***** Material to process

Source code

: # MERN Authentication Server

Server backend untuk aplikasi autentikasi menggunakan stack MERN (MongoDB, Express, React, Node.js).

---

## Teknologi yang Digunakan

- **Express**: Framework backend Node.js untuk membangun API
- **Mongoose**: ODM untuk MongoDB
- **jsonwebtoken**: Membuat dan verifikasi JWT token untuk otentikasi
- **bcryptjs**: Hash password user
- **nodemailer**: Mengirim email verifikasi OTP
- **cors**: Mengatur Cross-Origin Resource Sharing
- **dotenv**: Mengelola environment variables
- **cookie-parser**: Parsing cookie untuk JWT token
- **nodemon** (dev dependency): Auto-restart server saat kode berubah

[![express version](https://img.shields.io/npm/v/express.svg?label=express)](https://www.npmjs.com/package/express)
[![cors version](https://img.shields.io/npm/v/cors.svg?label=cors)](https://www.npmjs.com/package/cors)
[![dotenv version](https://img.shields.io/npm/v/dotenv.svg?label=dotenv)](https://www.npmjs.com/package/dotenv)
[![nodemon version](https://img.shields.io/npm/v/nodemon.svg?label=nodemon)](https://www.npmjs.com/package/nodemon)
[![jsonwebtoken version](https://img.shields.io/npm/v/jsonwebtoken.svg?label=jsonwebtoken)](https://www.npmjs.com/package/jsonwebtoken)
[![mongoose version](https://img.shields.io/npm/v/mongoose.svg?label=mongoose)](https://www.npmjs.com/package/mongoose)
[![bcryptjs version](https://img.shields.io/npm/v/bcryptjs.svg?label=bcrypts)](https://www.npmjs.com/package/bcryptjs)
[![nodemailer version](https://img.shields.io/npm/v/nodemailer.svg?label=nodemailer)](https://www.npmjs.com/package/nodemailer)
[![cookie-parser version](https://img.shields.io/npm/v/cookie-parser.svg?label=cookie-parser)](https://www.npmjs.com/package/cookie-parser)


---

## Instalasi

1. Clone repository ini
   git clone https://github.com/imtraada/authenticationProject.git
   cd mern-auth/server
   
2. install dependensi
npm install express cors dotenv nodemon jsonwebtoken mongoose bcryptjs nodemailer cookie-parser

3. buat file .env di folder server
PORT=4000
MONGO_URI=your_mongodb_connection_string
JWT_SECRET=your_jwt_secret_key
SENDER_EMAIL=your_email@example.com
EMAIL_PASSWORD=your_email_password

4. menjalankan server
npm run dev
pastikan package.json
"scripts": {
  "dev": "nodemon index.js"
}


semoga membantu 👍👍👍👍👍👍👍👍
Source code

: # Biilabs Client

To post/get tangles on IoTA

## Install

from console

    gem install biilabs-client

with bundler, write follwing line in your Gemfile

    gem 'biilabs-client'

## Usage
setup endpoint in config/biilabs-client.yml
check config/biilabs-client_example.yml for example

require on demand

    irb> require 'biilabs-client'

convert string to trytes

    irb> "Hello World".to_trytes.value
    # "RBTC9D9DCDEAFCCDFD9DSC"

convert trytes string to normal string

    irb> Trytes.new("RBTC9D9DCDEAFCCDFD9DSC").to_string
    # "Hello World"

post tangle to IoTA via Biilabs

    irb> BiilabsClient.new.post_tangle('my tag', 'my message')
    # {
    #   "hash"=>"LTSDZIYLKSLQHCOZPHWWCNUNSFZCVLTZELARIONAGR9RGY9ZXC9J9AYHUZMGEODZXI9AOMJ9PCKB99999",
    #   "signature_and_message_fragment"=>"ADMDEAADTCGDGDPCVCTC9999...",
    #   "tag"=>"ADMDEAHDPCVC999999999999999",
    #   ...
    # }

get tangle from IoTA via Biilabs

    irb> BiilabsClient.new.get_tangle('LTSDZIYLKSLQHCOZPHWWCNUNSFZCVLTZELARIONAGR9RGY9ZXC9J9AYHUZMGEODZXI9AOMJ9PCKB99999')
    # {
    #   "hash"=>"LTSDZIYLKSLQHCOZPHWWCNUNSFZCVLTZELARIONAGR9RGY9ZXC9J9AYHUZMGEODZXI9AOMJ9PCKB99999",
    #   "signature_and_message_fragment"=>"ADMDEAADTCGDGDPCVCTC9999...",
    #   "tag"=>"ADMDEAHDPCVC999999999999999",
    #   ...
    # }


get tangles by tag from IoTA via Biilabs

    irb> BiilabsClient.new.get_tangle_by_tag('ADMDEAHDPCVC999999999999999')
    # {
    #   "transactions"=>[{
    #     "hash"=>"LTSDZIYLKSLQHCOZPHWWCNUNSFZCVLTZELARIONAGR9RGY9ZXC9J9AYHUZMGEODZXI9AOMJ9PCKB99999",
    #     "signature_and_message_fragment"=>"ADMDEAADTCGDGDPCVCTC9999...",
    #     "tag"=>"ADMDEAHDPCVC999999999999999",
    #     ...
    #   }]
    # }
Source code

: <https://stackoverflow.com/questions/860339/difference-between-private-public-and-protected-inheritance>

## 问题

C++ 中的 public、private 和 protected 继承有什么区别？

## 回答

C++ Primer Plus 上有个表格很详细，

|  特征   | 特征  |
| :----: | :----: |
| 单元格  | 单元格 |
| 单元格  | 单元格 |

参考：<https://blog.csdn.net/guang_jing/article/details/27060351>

**********

What needs to be done »
Wherever the string "public" appears in a line of the records, copy that line.

Solution for this problem »
: <https://stackoverflow.com/questions/860339/difference-between-private-public-and-protected-inheritance>
C++ 中的 public、private 和 protected 继承有什么区别？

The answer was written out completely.